For while, sometimes, a team can get away with murder on their travels, at home is where the decisive judgements come. The back-to-back home games against Wednesday at the weekend and Scunthorpe United on Tuesday night will offer everyone the chance to judge whether Wolves was a one-off – or merely evidence of a deeper malaise besetting the City dressing room.
This week's gallant 1-0 defeat at Premiership Manchester City suggested there was life in the old dog yet, but the Carling Cup is one thing, the Championship quite another. Here, for example, comes Owls new-boy Graham Kavanagh to dump any upstart Canary kid on the seat of their pants. It will be another challenge again for the likes of both Spillane and Rossi Jarvis to impose themselves on a game when the physical intent of the opposition is that much greater. No-one is going to allow them to play – not at the bottom end of this division.
“I said to both Michael and Rossi two, three weeks ago to be ready because it was getting to that stage where I thought they could offer me something I wasn't being offered on the pitch,” said Grant, still convinced that the midfield balance of his side is not best served with Julien Brellier partnering Darel Russell.

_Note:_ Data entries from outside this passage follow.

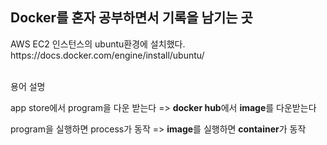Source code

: <h2>Docker를 혼자 공부하면서 기록을 남기는 곳</h2>
<p>AWS EC2 인스턴스의 ubuntu환경에 설치했다. <br>
https://docs.docker.com/engine/install/ubuntu/</p>
<br>
용어 설명<br>
<p>app store에서 program을 다운 받는다 => <strong>docker hub</strong>에서 <strong>image</strong>를 다운받는다</p>
<p>program을 실행하면 process가 동작 => <strong>image</strong>를 실행하면 <strong>container</strong>가 동작</p>

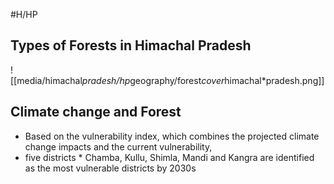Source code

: #H/HP 
## Types of Forests in Himachal Pradesh
![[media/himachal*pradesh/hp*geography/forest*cover*himachal*pradesh.png]]
## Climate change and Forest
* Based on the vulnerability index, which combines the projected climate change impacts and the current vulnerability, 
 * five districts * Chamba, Kullu, Shimla, Mandi and Kangra are identified as the most vulnerable districts by 2030s 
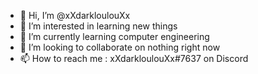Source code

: - 👋 Hi, I’m @xXdarkloulouXx
- 👀 I’m interested in learning new things
- 🌱 I’m currently learning computer engineering
- 💞️ I’m looking to collaborate on nothing right now
- 📫 How to reach me : xXdarkloulouXx#7637 on Discord

<!---
xXdarkloulouXx/xXdarkloulouXx is a ✨ special ✨ repository because its `README.md` (this file) appears on your GitHub profile.
You can click the Preview link to take a look at your changes.
--->
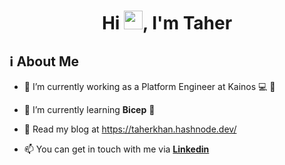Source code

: <h1 align="center">Hi <img src="https://raw.githubusercontent.com/MartinHeinz/MartinHeinz/master/wave.gif" width="30px">, I'm Taher</h1>


## ℹ️ About Me

- 🔭 I’m currently working as a Platform Engineer at Kainos 💻 🚉

- 🌱 I’m currently learning **Bicep** 💪
  
- 🔖 Read my blog at https://taherkhan.hashnode.dev/

- 📫 You can get in touch with me via **[Linkedin](https://www.linkedin.com/in/taherkhanlondon/)**
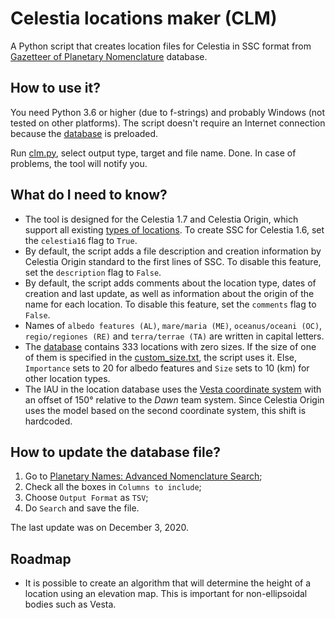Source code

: # Celestia locations maker (CLM)
A Python script that creates location files for Celestia in SSC format from [Gazetteer of Planetary Nomenclature](https://planetarynames.wr.usgs.gov/) database.

## How to use it?
You need Python 3.6 or higher (due to f-strings) and probably Windows (not tested on other platforms). The script doesn't require an Internet connection because the [database](data/SearchResults) is preloaded.

Run [clm.py](clm.py), select output type, target and file name. Done. In case of problems, the tool will notify you.

## What do I need to know?
- The tool is designed for the Celestia 1.7 and Celestia Origin, which support all existing [types of locations](https://en.wikibooks.org/wiki/Celestia/SSC_File#Type_%22string%22). To create SSC for Celestia 1.6, set the `celestia16` flag to `True`.
- By default, the script adds a file description and creation information by Celestia Origin standard to the first lines of SSC. To disable this feature, set the `description` flag to `False`.
- By default, the script adds comments about the location type, dates of creation and last update, as well as information about the origin of the name for each location. To disable this feature, set the `comments` flag to `False`.
- Names of `albedo features (AL)`, `mare/maria (ME)`, `oceanus/oceani (OC)`, `regio/regiones (RE)` and `terra/terrae (TA)` are written in capital letters.
- The [database](data/SearchResults) contains 333 locations with zero sizes. If the size of one of them is specified in the [custom_size.txt](data/custom_size.txt), the script uses it. Else, `Importance` sets to 20 for albedo features and `Size` sets to 10 (km) for other location types.
- The IAU in the location database uses the [Vesta coordinate system](https://en.wikipedia.org/wiki/4_Vesta#Coordinate_systems) with an offset of 150° relative to the *Dawn* team system. Since Celestia Origin uses the model based on the second coordinate system, this shift is hardcoded.

## How to update the database file?
1. Go to [Planetary Names: Advanced Nomenclature Search](https://planetarynames.wr.usgs.gov/AdvancedSearch);
2. Check all the boxes in `Columns to include`;
3. Choose `Output Format` as `TSV`;
4. Do `Search` and save the file.

The last update was on December 3, 2020.

## Roadmap
- It is possible to create an algorithm that will determine the height of a location using an elevation map. This is important for non-ellipsoidal bodies such as Vesta.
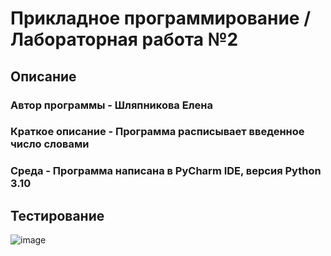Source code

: # Прикладное программирование / Лабораторная работа №2
## Описание
### Автор программы - Шляпникова Елена
### Краткое описание - Программа расписывает введенное число словами
### Среда - Программа написана в PyCharm IDE, версия Python 3.10

## Тестирование
![image](https://user-images.githubusercontent.com/113306159/190924078-c8c66f1a-fe27-4ad1-8d00-8ec02be71612.png)
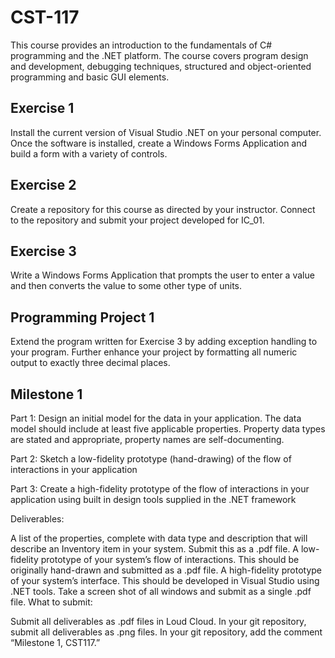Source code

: # CST-117 
This course provides an introduction to the fundamentals of C# programming and the .NET platform. The course covers program design and development, 
debugging techniques, structured and object-oriented programming and basic GUI elements.

## Exercise 1
Install the current version of Visual Studio .NET on your personal computer. Once the software is installed, create a Windows Forms Application and build a form with a variety of controls.

## Exercise 2
Create a repository for this course as directed by your instructor. Connect to the repository and submit your project developed for IC_01.

## Exercise 3
Write a Windows Forms Application that prompts the user to enter a value and then converts the value to some other type of units.

## Programming Project 1
Extend the program written for Exercise 3 by adding exception handling to your program. Further enhance your project by formatting all numeric output to exactly three decimal places.

## Milestone 1
Part 1: Design an initial model for the data in your application. The data model should include at least five applicable properties. Property data types are stated and appropriate, property names are self-documenting.

Part 2: Sketch a low-fidelity prototype (hand-drawing) of the flow of interactions in your application

Part 3: Create a high-fidelity prototype of the flow of interactions in your application using built in design tools supplied in the .NET framework

Deliverables:

A list of the properties, complete with data type and description that will describe an Inventory item in your system. Submit this as a .pdf file.
A low-fidelity prototype of your system’s flow of interactions. This should be originally hand-drawn and submitted as a .pdf file.
A high-fidelity prototype of your system’s interface. This should be developed in Visual Studio using .NET tools. Take a screen shot of all windows and submit as a single .pdf file.
What to submit:

Submit all deliverables as .pdf files in Loud Cloud. In your git repository, submit all deliverables as .png files. In your git repository, add the comment “Milestone 1, CST117.”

“I feel in the middle of the pitch, I've not had the right balance in – we're not taking care enough of the ball and I thought the other evening they did that very well,” said Grant who now has the option of slotting Brellier back in after his one-match ban.
Likewise should Drury declare himself fit, then Simon Lappin could get his foot on the ball in the middle of the pitch. Or does he place his faith in the two Academy products – for a game that could be of such importance on the bigger picture front?
“We know that they're comfortable in possession and I was very pleased with them. But, yet again, Sheffield Wednesday is a different game – and I've got to look at every game individually, assess what we've got available and pick the best team for that particular game.
“And, as I say, I'll maybe make that decision quicker so the players know exactly what they're doing. So far this season, I've probably left it till the last minute too often – and circumstances have dictated that – this time I probably need to pull away early and make a decision.”
It appears that the Carling Cup results has done him no favours either loan-wise; that people are now saying that they want to keep their Carling Cup squads intact.
“Unfortunately for us most of the big guns got through – apart from Manchester United – and you were hoping there'd be a couple of upsets so they'd allow some of their boys out. But it wasn't to be. But we've got a few phone calls in and we're waiting for people getting back to us now.”